Notions clés & Définitions

  • Cellule : La cellule est l’unité fondamentale du vivant, entourée par une membrane et capable d’entretenir sa structure puis de se multiplier.
  • Hérédité : L’hérédité est la transmission, de parents à descendants, de l’information qui détermine les caractéristiques de la progéniture.
  • Énergie libre : L’énergie libre est l’énergie consommée par le vivant pour créer et maintenir son organisation malgré l’agitation du milieu.
  • Code universel de l’ADN : Le code universel de l’ADN désigne le stockage de l’information génétique sous forme d’ADN double brin chez toutes les cellules vivantes.

Points essentiels

  • Tous les êtres vivants sont constitués de cellules, de petites unités entourées de membranes et remplies de solution aqueuse de composés chimiques.
  • Une cellule assure la copie de son contenu en croissant puis en se divisant, produisant deux entités qui portent l’information héréditaire.
  • L’hérédité distingue la vie de phénomènes réguliers sans lien père-fils comme la croissance d’un cristal, la combustion d’une bougie ou la formation de vagues.
  • Le vivant consomme de l’énergie libre pour maintenir son organisation et pour déclencher des réactions chimiques très complexes guidées par l’information héréditaire.
  • Même un organisme multicellulaire (jusqu’à environ 10^13 cellules chez l’humain) résulte de divisions à partir d’une cellule unique qui porte l’information de l’espèce.
  • Toutes les cellules vivantes stockent leur information génétique sous forme d’ADN double brin, avec une même logique moléculaire lisible d’un type cellulaire à un autre.

Astuce mémo

Vie = Cellule + Info héréditaire + Énergie libre + Copie (croissance puis division).

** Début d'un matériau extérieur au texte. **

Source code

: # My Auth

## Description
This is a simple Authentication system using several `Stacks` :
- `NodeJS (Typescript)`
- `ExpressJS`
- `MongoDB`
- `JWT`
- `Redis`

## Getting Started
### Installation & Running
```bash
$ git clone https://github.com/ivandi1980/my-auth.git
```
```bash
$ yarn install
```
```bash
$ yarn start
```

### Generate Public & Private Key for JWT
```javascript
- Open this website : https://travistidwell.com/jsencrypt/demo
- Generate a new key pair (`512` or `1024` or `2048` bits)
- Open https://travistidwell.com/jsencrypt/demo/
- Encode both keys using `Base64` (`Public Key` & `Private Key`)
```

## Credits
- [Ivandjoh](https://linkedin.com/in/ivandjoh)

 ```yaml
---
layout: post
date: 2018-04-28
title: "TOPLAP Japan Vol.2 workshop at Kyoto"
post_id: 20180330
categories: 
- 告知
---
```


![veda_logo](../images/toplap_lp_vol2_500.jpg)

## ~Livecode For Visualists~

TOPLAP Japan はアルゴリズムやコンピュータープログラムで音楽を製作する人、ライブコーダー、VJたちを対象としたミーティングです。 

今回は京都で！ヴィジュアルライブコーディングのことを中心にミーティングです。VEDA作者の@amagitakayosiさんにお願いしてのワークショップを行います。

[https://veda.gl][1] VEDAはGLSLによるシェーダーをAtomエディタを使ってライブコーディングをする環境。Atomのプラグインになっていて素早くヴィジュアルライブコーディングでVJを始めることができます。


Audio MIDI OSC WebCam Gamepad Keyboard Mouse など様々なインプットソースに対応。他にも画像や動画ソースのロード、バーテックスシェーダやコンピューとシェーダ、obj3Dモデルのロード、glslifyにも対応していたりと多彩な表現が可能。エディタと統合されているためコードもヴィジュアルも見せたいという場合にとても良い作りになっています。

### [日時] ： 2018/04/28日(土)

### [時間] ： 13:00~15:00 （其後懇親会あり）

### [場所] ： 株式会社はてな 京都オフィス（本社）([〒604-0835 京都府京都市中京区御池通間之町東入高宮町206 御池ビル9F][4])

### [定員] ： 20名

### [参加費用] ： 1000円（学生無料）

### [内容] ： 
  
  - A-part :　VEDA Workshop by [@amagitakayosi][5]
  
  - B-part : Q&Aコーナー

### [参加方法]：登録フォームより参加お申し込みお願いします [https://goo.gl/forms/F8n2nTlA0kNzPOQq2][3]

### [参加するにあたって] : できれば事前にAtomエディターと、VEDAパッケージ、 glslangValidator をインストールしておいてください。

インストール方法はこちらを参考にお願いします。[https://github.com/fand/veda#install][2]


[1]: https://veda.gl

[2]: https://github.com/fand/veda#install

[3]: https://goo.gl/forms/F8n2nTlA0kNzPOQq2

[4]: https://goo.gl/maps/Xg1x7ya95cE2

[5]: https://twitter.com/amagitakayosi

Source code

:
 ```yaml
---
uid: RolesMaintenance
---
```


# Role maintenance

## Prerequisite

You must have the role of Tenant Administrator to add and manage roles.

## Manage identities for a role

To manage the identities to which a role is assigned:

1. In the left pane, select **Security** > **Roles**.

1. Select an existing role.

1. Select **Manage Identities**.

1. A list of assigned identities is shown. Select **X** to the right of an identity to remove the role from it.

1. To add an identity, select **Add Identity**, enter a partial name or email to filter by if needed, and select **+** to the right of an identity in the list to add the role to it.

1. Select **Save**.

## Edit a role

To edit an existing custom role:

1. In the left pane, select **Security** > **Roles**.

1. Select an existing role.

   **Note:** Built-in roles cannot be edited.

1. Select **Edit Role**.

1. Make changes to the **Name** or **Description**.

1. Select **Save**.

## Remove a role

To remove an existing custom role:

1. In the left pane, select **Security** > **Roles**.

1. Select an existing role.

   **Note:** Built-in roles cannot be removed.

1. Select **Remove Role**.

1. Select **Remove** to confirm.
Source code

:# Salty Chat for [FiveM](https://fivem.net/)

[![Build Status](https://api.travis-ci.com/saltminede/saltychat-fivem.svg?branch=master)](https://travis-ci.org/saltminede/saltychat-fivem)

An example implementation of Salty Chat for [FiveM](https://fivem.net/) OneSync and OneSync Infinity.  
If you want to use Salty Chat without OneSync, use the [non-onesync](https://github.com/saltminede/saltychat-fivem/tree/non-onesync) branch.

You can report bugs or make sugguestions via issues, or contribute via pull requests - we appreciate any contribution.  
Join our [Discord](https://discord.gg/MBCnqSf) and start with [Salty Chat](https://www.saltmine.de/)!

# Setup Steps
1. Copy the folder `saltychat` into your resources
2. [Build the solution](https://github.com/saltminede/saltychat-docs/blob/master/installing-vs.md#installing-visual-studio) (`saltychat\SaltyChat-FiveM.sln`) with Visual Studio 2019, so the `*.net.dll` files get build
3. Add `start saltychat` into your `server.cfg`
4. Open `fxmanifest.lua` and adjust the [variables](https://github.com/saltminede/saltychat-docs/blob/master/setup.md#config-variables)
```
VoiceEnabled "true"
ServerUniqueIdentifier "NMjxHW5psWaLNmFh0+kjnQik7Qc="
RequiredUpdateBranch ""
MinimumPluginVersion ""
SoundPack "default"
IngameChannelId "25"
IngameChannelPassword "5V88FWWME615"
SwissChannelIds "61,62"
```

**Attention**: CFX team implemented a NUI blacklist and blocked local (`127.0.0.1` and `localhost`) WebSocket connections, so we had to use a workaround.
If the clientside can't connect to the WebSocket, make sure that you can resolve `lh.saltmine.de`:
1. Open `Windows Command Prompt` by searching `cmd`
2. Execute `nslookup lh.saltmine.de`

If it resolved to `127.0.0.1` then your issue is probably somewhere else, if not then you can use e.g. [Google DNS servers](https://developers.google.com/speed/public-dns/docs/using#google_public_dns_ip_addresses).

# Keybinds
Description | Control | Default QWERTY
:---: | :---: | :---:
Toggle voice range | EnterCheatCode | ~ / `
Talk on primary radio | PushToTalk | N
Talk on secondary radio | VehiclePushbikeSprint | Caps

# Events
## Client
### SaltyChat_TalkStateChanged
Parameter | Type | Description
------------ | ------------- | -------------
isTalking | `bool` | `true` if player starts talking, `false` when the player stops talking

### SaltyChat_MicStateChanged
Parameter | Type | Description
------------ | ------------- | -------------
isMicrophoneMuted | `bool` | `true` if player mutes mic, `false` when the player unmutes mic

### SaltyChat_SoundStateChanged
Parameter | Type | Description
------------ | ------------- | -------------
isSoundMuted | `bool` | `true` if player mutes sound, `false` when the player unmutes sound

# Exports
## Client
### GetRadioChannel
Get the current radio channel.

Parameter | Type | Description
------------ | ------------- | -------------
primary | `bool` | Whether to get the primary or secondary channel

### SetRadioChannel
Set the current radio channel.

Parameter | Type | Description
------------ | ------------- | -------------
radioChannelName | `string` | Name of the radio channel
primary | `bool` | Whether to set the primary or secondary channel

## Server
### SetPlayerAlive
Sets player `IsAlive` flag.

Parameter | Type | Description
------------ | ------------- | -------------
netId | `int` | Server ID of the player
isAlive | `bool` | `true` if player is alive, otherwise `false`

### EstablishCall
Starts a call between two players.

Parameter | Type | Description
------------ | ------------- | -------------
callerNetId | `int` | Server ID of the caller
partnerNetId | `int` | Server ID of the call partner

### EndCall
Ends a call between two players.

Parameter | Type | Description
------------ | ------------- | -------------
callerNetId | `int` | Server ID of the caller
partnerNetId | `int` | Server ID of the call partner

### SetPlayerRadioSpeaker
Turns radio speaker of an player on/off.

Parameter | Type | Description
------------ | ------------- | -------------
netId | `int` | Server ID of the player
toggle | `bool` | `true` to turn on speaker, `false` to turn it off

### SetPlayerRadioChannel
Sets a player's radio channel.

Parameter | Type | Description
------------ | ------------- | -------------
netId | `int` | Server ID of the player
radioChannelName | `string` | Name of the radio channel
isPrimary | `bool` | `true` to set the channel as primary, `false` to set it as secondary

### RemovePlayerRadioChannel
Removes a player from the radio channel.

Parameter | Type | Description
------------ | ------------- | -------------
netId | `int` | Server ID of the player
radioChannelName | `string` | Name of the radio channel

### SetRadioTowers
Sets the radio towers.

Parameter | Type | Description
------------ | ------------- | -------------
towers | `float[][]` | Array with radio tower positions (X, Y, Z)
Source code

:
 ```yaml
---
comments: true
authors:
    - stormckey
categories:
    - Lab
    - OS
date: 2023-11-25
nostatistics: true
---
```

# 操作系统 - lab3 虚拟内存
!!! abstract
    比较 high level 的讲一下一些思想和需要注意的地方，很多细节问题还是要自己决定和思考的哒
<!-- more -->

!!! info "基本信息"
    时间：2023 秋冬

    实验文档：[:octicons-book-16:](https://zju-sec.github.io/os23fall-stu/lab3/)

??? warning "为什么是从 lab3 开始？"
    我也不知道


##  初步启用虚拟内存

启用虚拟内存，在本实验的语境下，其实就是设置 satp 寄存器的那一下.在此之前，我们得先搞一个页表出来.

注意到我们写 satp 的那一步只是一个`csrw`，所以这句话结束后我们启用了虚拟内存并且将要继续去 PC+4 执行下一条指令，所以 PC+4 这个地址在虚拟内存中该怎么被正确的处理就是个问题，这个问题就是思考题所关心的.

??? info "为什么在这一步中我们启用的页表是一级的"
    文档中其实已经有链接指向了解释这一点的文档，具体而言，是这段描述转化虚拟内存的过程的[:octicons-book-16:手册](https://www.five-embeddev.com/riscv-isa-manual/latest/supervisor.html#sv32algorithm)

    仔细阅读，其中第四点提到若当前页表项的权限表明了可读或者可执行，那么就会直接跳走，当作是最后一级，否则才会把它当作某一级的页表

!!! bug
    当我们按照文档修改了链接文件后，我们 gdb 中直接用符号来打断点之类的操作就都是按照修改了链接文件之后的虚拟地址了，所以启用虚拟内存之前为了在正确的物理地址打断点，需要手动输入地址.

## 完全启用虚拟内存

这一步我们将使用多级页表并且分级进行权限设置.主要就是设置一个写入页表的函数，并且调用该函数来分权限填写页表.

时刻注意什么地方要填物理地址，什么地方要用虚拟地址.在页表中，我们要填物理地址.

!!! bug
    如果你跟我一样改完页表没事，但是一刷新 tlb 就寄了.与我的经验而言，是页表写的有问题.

2. ADN double brin et information génétique

Notions clés & Définitions

  • ADN double brin : L’ADN double brin est le support universel de l’information héréditaire, organisé en deux brins complémentaires qui portent des séquences de nucléotides.
  • Nucléotides A T C G : Les nucléotides sont les monomères de l’ADN, regroupés en quatre types appelés A, T, C et G selon la base qu’ils portent.
  • Information génétique linéaire : L’information génétique est encodée sous forme d’une séquence linéaire de symboles (A, T, C, G) le long d’une molécule d’ADN.
  • Complémentarité des bases : La complémentarité des bases définit l’appariement spécifique entre brins d’ADN, reliant A avec T et C avec G via des liaisons faibles.

Points essentiels

  • Tous les êtres vivants stockent leur information génétique sous forme d’ADN double brin, avec exactement les quatre mêmes monomères A, T, C et G.
  • L’information génétique peut être lue, interprétée et copiée après transfert d’un fragment d’ADN entre deux types cellulaires (exemple humain ↔ bactérie).
  • Chaque nucléotide porte un sucre et un groupement phosphate, tandis que la base (A, T, C ou G) détermine l’“alphabet” de la séquence.
  • Les deux brins sont tenus ensemble par des liaisons hydrogène entre bases appariées, ce qui permet de séparer les brins pour recopier l’information.

Astuce mémo

A-T puis C-G : l’ADN s’assemble par paires complémentaires A↔T et C↔G.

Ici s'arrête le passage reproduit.